Records for the task
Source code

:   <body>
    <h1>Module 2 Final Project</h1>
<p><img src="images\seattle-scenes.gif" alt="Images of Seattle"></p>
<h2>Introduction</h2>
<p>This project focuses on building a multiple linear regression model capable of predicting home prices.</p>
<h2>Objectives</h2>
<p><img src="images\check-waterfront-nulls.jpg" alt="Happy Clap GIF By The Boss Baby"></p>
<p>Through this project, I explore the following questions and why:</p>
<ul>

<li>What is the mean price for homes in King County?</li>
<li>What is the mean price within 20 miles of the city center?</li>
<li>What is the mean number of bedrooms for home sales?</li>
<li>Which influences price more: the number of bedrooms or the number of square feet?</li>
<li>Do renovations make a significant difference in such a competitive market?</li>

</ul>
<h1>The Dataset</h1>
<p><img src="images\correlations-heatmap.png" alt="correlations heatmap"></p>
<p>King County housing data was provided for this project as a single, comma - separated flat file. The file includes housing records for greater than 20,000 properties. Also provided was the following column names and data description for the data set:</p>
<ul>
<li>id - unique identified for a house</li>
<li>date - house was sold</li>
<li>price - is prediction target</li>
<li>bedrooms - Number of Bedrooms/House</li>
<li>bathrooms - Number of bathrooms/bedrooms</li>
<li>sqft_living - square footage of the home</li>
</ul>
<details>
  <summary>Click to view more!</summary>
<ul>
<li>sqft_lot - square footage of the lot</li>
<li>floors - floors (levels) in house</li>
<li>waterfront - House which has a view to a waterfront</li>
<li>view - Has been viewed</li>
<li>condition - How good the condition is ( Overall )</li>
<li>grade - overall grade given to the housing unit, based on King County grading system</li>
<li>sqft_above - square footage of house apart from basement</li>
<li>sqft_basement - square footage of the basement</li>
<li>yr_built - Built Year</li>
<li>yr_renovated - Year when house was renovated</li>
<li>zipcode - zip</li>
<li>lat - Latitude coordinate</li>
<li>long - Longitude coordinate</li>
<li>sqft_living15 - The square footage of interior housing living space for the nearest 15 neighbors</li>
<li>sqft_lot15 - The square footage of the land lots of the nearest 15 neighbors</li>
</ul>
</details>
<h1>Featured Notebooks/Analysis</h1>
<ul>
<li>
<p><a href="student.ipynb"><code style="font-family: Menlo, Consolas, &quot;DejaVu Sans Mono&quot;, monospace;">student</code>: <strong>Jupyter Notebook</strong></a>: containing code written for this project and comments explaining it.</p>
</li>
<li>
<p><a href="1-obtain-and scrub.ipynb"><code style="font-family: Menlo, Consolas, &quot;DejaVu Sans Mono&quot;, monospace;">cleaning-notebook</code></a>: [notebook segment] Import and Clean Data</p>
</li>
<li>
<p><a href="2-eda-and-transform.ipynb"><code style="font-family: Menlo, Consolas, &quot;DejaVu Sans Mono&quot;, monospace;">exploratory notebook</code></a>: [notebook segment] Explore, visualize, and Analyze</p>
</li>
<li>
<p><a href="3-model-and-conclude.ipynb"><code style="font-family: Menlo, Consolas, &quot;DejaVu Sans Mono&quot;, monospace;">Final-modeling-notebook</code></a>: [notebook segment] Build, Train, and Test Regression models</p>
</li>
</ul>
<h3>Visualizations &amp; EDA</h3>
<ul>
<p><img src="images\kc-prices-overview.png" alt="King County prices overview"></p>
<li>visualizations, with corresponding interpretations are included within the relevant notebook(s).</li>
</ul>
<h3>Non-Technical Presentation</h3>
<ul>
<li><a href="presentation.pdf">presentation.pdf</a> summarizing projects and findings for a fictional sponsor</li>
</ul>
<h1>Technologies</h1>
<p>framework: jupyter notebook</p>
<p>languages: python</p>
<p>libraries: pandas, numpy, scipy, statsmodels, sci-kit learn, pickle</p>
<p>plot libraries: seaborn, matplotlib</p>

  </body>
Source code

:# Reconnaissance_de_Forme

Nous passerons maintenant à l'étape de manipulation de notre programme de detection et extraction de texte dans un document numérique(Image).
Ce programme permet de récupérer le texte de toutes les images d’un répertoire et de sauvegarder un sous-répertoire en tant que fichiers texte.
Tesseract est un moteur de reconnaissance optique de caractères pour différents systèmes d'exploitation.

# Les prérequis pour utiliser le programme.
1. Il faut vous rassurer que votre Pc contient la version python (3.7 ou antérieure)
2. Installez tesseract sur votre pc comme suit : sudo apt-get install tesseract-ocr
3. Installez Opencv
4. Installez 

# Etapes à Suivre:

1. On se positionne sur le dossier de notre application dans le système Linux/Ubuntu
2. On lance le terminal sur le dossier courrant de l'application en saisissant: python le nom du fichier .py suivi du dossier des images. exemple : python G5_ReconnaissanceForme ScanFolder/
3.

Task requirements
Find each line holding the string "images" in the listing above, then copy it.

Response to the task
<p><img src="images\seattle-scenes.gif" alt="Images of Seattle"></p>
<p><img src="images\check-waterfront-nulls.jpg" alt="Happy Clap GIF By The Boss Baby"></p>
<p><img src="images\correlations-heatmap.png" alt="correlations heatmap"></p>
<p><img src="images\kc-prices-overview.png" alt="King County prices overview"></p>
Ce programme permet de récupérer le texte de toutes les images d’un répertoire et de sauvegarder un sous-répertoire en tant que fichiers texte.
2. On lance le terminal sur le dossier courrant de l'application en saisissant: python le nom du fichier .py suivi du dossier des images. exemple : python G5_ReconnaissanceForme ScanFolder/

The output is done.